### TRY IT
Would you output the entries below only from the line containing "Warning: This is a development version!" through the line containing "## Contribute", exactly as they stand and with both ends included?
┌──
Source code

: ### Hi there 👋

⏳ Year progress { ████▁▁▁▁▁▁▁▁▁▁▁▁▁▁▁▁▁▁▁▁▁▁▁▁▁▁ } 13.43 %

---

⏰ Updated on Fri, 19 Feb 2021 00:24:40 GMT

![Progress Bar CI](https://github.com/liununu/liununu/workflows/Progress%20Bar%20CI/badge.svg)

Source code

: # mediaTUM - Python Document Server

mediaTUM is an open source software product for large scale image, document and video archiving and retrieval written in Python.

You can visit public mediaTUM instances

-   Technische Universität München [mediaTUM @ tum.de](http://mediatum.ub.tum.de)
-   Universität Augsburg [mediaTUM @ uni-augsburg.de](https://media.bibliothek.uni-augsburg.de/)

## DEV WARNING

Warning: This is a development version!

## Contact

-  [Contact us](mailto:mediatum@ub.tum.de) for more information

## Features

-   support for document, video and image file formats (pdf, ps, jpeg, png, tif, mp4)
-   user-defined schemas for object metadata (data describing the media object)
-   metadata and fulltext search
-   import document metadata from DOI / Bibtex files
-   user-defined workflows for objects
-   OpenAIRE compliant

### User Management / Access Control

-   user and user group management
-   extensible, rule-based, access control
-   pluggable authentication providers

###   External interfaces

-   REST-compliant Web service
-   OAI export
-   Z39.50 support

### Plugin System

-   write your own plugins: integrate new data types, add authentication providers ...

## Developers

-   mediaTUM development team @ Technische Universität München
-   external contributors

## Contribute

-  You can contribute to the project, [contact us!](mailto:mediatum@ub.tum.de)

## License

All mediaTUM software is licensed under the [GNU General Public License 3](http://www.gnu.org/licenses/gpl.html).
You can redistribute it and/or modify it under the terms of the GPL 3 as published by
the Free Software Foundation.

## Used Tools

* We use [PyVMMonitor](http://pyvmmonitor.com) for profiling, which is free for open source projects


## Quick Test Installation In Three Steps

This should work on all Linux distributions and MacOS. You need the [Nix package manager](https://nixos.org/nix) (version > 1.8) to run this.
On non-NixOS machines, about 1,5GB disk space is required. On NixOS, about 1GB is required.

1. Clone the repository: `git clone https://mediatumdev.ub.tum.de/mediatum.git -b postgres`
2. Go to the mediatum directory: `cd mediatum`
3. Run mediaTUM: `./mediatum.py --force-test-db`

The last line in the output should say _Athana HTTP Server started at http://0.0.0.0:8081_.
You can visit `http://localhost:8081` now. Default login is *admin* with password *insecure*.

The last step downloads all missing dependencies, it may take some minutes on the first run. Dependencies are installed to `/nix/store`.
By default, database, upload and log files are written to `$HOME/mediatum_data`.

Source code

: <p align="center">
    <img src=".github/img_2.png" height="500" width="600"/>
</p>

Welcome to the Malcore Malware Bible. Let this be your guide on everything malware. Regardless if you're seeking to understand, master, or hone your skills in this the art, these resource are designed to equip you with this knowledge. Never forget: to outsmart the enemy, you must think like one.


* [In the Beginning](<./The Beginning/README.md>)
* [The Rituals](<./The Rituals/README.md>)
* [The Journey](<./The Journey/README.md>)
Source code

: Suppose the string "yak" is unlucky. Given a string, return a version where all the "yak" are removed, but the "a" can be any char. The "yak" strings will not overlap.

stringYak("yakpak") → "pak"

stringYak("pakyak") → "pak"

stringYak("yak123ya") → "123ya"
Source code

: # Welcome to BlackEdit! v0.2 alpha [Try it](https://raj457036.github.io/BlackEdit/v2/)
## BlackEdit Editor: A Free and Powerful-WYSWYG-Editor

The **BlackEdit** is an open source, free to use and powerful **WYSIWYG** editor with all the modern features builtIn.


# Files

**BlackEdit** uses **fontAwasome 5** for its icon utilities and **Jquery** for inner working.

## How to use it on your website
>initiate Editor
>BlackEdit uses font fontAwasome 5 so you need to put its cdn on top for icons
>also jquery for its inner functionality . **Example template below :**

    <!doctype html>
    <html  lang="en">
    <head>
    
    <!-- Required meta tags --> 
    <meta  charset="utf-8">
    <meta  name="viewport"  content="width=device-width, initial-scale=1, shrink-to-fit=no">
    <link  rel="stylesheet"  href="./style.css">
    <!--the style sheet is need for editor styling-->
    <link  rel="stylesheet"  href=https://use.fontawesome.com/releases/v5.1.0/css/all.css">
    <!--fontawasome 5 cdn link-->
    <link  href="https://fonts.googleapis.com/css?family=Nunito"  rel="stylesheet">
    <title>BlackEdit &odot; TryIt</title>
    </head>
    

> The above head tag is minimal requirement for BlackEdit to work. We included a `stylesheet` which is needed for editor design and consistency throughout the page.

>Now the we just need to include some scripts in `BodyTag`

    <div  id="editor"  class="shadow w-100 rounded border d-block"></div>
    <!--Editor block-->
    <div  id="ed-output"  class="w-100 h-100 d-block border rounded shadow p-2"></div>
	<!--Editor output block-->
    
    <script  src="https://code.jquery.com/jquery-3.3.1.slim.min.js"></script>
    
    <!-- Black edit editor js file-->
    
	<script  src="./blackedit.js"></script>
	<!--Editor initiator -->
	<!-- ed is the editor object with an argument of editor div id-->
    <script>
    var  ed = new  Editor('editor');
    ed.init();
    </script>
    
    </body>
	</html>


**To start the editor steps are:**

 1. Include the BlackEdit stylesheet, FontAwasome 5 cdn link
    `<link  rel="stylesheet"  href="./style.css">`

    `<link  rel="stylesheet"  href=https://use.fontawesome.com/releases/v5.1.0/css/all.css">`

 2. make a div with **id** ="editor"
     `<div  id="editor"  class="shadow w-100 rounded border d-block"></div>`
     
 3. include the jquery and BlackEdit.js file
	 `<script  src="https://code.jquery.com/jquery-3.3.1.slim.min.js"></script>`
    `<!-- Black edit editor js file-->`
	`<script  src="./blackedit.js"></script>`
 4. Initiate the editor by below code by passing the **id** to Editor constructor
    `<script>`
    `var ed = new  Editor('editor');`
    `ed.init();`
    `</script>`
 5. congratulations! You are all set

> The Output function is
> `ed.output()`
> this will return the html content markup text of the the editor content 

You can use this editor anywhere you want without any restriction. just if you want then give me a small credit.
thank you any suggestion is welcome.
└──
### RESULT OF THIS EXERCISE
Warning: This is a development version!

## Contact

-  [Contact us](mailto:mediatum@ub.tum.de) for more information

## Features

-   support for document, video and image file formats (pdf, ps, jpeg, png, tif, mp4)
-   user-defined schemas for object metadata (data describing the media object)
-   metadata and fulltext search
-   import document metadata from DOI / Bibtex files
-   user-defined workflows for objects
-   OpenAIRE compliant

### User Management / Access Control

-   user and user group management
-   extensible, rule-based, access control
-   pluggable authentication providers

###   External interfaces

-   REST-compliant Web service
-   OAI export
-   Z39.50 support

### Plugin System

-   write your own plugins: integrate new data types, add authentication providers ...

## Developers

-   mediaTUM development team @ Technische Universität München
-   external contributors

## Contribute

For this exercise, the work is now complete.